[TASK BRIEF] Only one stretch of the listing below is wanted. Give it again exactly, from the line with "gām āviśya ca bhūtāni" through the line with "auṣadhīḥ—all vegetables; sarvāḥ—all;".

[SUPPLIED RECORDS]
┌────────

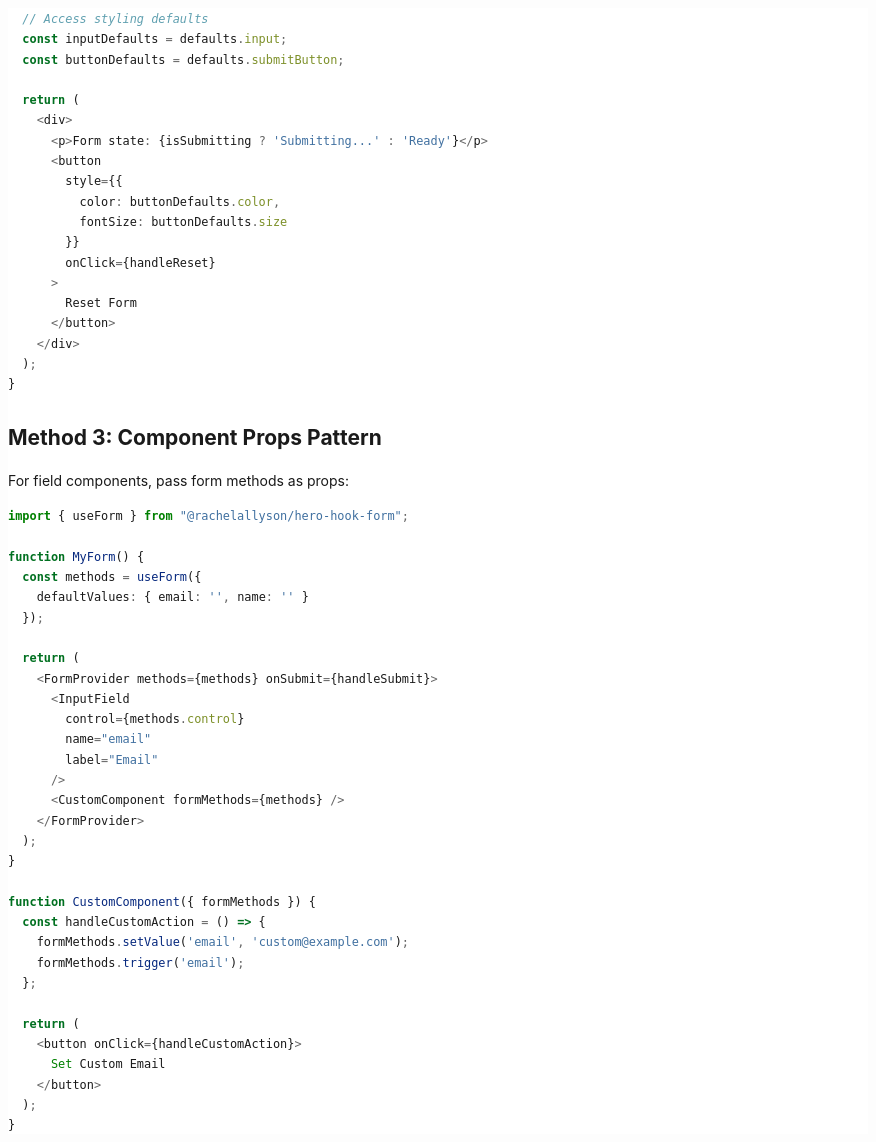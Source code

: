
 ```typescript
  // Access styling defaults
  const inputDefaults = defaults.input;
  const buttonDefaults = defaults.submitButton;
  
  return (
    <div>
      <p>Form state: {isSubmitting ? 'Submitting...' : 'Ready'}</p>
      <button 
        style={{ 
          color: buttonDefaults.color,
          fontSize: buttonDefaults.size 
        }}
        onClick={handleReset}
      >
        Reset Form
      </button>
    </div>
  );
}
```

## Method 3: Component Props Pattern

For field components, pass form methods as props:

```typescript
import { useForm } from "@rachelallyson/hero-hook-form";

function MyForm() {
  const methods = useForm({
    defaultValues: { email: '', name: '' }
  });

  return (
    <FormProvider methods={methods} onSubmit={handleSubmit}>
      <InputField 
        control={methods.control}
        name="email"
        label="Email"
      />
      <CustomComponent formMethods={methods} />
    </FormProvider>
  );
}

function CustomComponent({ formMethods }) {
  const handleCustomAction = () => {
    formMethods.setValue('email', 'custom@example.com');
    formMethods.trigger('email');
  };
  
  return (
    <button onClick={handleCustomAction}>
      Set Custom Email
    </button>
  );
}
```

└────────
┌────────

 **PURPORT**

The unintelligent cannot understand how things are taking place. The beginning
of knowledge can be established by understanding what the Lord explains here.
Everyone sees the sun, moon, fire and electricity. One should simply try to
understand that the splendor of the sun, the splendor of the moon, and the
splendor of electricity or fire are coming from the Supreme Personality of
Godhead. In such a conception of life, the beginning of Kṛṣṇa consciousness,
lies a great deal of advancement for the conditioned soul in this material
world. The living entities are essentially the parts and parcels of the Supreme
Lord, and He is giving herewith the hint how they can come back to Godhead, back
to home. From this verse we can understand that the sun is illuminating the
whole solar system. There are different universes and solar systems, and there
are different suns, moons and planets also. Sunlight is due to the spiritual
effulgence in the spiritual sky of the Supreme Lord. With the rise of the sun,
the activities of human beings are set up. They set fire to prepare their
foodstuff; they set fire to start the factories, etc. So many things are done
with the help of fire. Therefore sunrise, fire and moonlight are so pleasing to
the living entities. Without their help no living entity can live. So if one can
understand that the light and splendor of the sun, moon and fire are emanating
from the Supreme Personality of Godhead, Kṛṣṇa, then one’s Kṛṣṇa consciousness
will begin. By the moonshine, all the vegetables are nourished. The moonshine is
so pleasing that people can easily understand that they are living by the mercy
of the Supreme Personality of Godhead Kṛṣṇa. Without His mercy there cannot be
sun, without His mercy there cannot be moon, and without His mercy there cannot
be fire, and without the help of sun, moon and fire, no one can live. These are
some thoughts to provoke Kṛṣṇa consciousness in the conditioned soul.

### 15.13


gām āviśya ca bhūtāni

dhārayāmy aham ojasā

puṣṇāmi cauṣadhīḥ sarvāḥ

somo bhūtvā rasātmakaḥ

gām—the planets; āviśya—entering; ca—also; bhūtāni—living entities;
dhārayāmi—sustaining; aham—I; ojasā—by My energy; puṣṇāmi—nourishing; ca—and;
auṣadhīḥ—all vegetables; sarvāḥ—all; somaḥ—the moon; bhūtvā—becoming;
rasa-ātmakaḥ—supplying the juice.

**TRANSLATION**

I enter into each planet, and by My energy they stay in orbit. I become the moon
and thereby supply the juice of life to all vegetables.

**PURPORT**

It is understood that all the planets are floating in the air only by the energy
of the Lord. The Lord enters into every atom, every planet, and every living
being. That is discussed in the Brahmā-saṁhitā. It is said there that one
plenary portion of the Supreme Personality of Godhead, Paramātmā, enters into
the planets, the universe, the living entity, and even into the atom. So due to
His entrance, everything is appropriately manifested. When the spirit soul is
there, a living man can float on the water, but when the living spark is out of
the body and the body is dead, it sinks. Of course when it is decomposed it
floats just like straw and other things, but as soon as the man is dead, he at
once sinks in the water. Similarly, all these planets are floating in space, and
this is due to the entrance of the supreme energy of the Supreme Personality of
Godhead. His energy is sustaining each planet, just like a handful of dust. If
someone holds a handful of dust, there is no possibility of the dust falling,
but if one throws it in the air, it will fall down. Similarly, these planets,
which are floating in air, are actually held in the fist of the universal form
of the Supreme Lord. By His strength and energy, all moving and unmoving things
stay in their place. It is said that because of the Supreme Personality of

└────────

[YOUR SOLUTION]
gām āviśya ca bhūtāni

dhārayāmy aham ojasā

puṣṇāmi cauṣadhīḥ sarvāḥ

somo bhūtvā rasātmakaḥ

gām—the planets; āviśya—entering; ca—also; bhūtāni—living entities;
dhārayāmi—sustaining; aham—I; ojasā—by My energy; puṣṇāmi—nourishing; ca—and;
auṣadhīḥ—all vegetables; sarvāḥ—all; somaḥ—the moon; bhūtvā—becoming;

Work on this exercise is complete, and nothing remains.